In our personal daily dealings, our time and thoughts are taken up by unnatural outside stimuli: mass media, relationships with people in the socioeconomic context, artificial living in modern homes and offices, etc. These circumstances shape our perception. However, we may not realize how much our minds and way of viewing the universe have been taken over by the social system. It is sometimes only possible to grasp it on a visceral- or altered-consciousness level, when we escape to a natural environment and live without society or much technology.
The obscuring curtain
The dominance of our society and the material world in and around our lives is a monolith blocking out the real or original universe. It's as if a large curtain comprising materialist society is in front of us: so large and so close that even the most conscious of us do not notice its massive presence. The awareness we can muster while in front of the curtain is inadequate to see how pervasive and false the illusion is. Perhaps the curtain not only envelopes us but is us-our modern-made selves.
It is a chilling concept to think of our perception as incredibly narrow and shallow due to our inability to see around the curtain or to tear it down. When did the curtain go up? We put it up ourselves, but increasingly we were also born into it. Our separation from nature only accelerates for humanity as a whole, so as "progress" marches on, the younger a person is the more invisible and oppressive the curtain.
What we increasingly see and feel normally is the need for more money, modern housing, sex, entertainment, drugs, jewelry, family attachment, escapism, etc. These valid wants, even if all satisfied in moderation or excess, serve to impede our consciousness all the more. Furthermore, many of us are drawn to building "an identity" of social respect or power, whether as a gangsters, politicians, or super consumers.
The most one can usually grasp about the limitations of today's alleged "real world" is in acknowledging the spiritual dearth of today's modern living. Some will act on that sentiment through meditation perhaps or, say, treesitting to protect an ancient forest. Others may seek expanded awareness of the universe by creating art or using hallucinogenic drugs to pierce the curtain, as in The Doors of Perception by Aldous Huxley.
But this does not mean the curtain has been torn down by or for any of those seekers.
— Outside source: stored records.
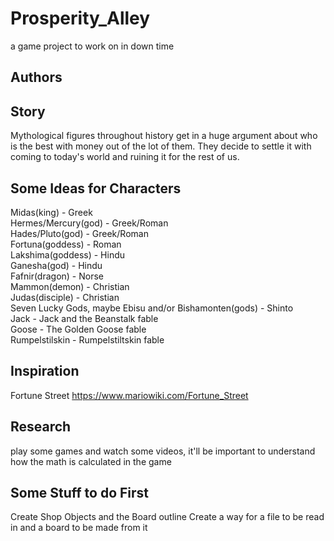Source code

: # Prosperity_Alley
a game project to work on in down time
## Authors

## Story
Mythological figures throughout history get in a huge argument about who is the best with money out of the lot of them. They decide to settle it with coming to today's world and ruining it for the rest of us.

## Some Ideas for Characters
Midas(king) - Greek<br />
Hermes/Mercury(god) - Greek/Roman<br />
Hades/Pluto(god) - Greek/Roman<br />
Fortuna(goddess) - Roman<br />
Lakshima(goddess) - Hindu<br />
Ganesha(god) - Hindu<br />
Fafnir(dragon) - Norse<br />
Mammon(demon) - Christian<br />
Judas(disciple) - Christian<br />
Seven Lucky Gods, maybe Ebisu and/or Bishamonten(gods) - Shinto<br />
Jack - Jack and the Beanstalk fable<br />
Goose - The Golden Goose fable<br />
Rumpelstilskin - Rumpelstiltskin fable<br />


## Inspiration
Fortune Street https://www.mariowiki.com/Fortune_Street <br />

## Research
play some games and watch some videos, it'll be important to understand how the math is calculated in the game

## Some Stuff to do First
Create Shop Objects and the Board outline
Create a way for a file to be read in and a board to be made from it
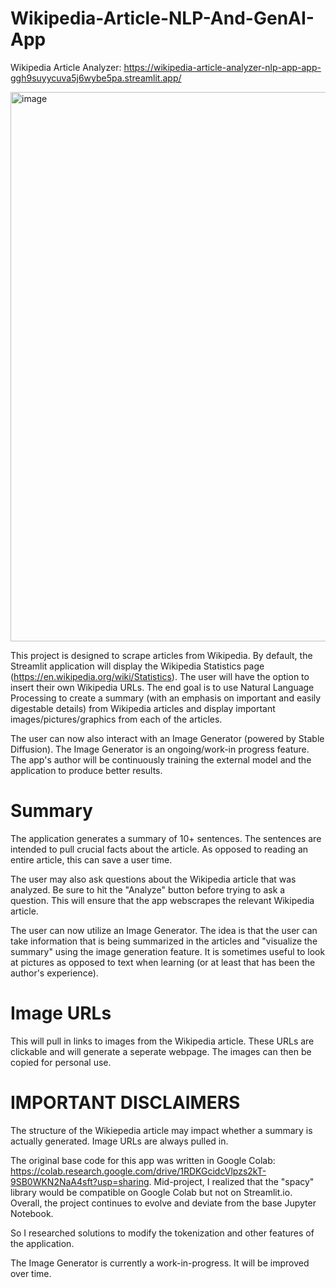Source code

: # Wikipedia-Article-NLP-And-GenAI-App

Wikipedia Article Analyzer: https://wikipedia-article-analyzer-nlp-app-app-ggh9suyycuva5j6wybe5pa.streamlit.app/

<img width="879" alt="image" src="https://github.com/user-attachments/assets/3a6488be-1e0d-46d4-8903-850771c8c6f0">

This project is designed to scrape articles from Wikipedia. By default, the Streamlit application will display the Wikipedia Statistics page (https://en.wikipedia.org/wiki/Statistics). The user will have the option to insert their own Wikipedia URLs. The end goal is to use Natural Language Processing to create a summary (with an emphasis on important and easily digestable details) from Wikipedia articles and display important images/pictures/graphics from each of the articles.

The user can now also interact with an Image Generator (powered by Stable Diffusion). The Image Generator is an ongoing/work-in progress feature. The app's author will be continuously training the external model and the application to produce better results.

# Summary

The application generates a summary of 10+ sentences. The sentences are intended to pull crucial facts about the article. As opposed to reading an entire article, this can save a user time.

The user may also ask questions about the Wikipedia article that was analyzed. Be sure to hit the "Analyze" button before trying to ask a question. This will ensure that the app webscrapes the relevant Wikipedia article.

The user can now utilize an Image Generator. The idea is that the user can take information that is being summarized in the articles and "visualize the summary" using the image generation feature. It is sometimes useful to look at pictures as opposed to text when learning (or at least that has been the author's experience).

# Image URLs

This will pull in links to images from the Wikipedia article. These URLs are clickable and will generate a seperate webpage. The images can then be copied for personal use.

# IMPORTANT DISCLAIMERS

The structure of the Wikiepedia article may impact whether a summary is actually generated. Image URLs are always pulled in.

The original base code for this app was written in Google Colab: https://colab.research.google.com/drive/1RDKGcidcVlpzs2kT-9SB0WKN2NaA4sft?usp=sharing. Mid-project, I realized that the "spacy" library would be compatible on Google Colab but not on Streamlit.io. Overall, the project continues to evolve and deviate from the base Jupyter Notebook.

So I researched solutions to modify the tokenization and other features of the application.

The Image Generator is currently a work-in-progress. It will be improved over time.
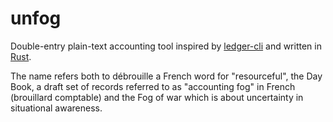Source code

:# unfog

Double-entry plain-text accounting tool inspired by [ledger-cli](ledger-cli.org/) and written in [Rust](https://www.rust-lang.org/).

The name refers both to débrouille a French word for "resourceful", the Day Book, a draft set of records referred to as "accounting fog" in French (brouillard comptable) and the Fog of war which is about uncertainty in situational awareness.
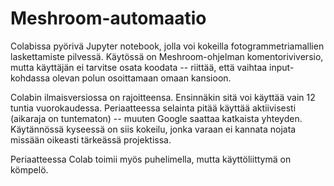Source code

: # Meshroom-automaatio
Colabissa pyörivä Jupyter notebook, jolla voi kokeilla fotogrammetriamallien laskettamiste pilvessä. Käytössä on Meshroom-ohjelman komentoriviversio, mutta käyttäjän ei tarvitse osata koodata -- riittää, että vaihtaa input-kohdassa olevan polun osoittamaan omaan kansioon. 

Colabin ilmaisversiossa on rajoitteensa. Ensinnäkin sitä voi käyttää vain 12 tuntia vuorokaudessa. Periaatteessa selainta pitää käyttää aktiivisesti (aikaraja on tuntematon) -- muuten Google saattaa katkaista yhteyden. Käytännössä kyseessä on siis kokeilu, jonka varaan ei kannata nojata missään oikeasti tärkeässä projektissa.

Periaatteessa Colab toimii myös puhelimella, mutta käyttöliittymä on kömpelö. 
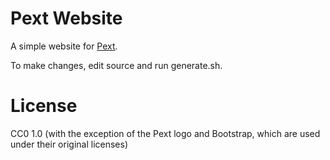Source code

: # Pext Website
A simple website for [Pext](https://github.com/Pext/Pext).

To make changes, edit source and run generate.sh.

# License
CC0 1.0 (with the exception of the Pext logo and Bootstrap, which are used
under their original licenses)
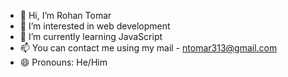 - 👋 Hi, I’m Rohan Tomar
- 👀 I’m interested in web development
- 🌱 I’m currently learning JavaScript
- 📫 You can contact me using my mail - ntomar313@gmail.com
- 😄 Pronouns: He/Him


<!---
Rohan-218/Rohan-218 is a ✨ special ✨ repository because its `README.md` (this file) appears on your GitHub profile.
You can click the Preview link to take a look at your changes.
--->
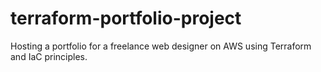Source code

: # terraform-portfolio-project
Hosting a portfolio for a freelance web designer on AWS using Terraform and IaC principles.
Science has run into unknowable realms of the universe when physicists have demonstrated that the observer of a given molecular or cosmic process helps determine outcome. Society still strives to turn us into numbers that follow, like sheep, the practical routes to material security and safety from law enforcement or other unpleasantness. We are to have no self-determination except for voting - almost always on false choices. The pervading mass passivity is a domestication that probably began when people moved to cities and lost their connections with their land. This long process has all but blocked out a universe interactive and awesome.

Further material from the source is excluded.